(RECORDS SHOWN begins)
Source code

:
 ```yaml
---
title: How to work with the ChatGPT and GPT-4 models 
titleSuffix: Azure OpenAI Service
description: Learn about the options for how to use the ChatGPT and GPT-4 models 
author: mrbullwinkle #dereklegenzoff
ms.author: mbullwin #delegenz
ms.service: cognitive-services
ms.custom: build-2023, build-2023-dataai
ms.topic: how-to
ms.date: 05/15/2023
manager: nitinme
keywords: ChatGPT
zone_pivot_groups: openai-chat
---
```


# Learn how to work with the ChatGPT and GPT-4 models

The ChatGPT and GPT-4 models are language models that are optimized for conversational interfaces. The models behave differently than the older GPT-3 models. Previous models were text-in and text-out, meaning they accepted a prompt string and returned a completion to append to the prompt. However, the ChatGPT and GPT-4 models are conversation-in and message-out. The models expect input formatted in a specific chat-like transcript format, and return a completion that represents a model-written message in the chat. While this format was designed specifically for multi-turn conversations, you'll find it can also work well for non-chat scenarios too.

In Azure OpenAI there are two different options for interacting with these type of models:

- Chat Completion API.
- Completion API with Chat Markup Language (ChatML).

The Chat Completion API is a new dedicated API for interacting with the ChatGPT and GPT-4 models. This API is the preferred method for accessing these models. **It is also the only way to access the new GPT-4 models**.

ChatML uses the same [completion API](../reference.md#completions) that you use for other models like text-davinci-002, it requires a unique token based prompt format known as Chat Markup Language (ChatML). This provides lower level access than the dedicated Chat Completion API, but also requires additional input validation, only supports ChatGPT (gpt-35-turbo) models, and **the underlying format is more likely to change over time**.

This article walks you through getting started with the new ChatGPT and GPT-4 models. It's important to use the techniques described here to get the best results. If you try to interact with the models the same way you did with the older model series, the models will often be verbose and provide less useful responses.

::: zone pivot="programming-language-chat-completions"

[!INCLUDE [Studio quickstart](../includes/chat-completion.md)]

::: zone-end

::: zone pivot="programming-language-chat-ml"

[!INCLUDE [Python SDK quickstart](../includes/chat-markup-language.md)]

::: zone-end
(RECORDS SHOWN ends)
WHAT IS NEEDED:
Report all lines above with "interacting".

TASK RESPONSE:
In Azure OpenAI there are two different options for interacting with these type of models:
The Chat Completion API is a new dedicated API for interacting with the ChatGPT and GPT-4 models. This API is the preferred method for accessing these models. **It is also the only way to access the new GPT-4 models**.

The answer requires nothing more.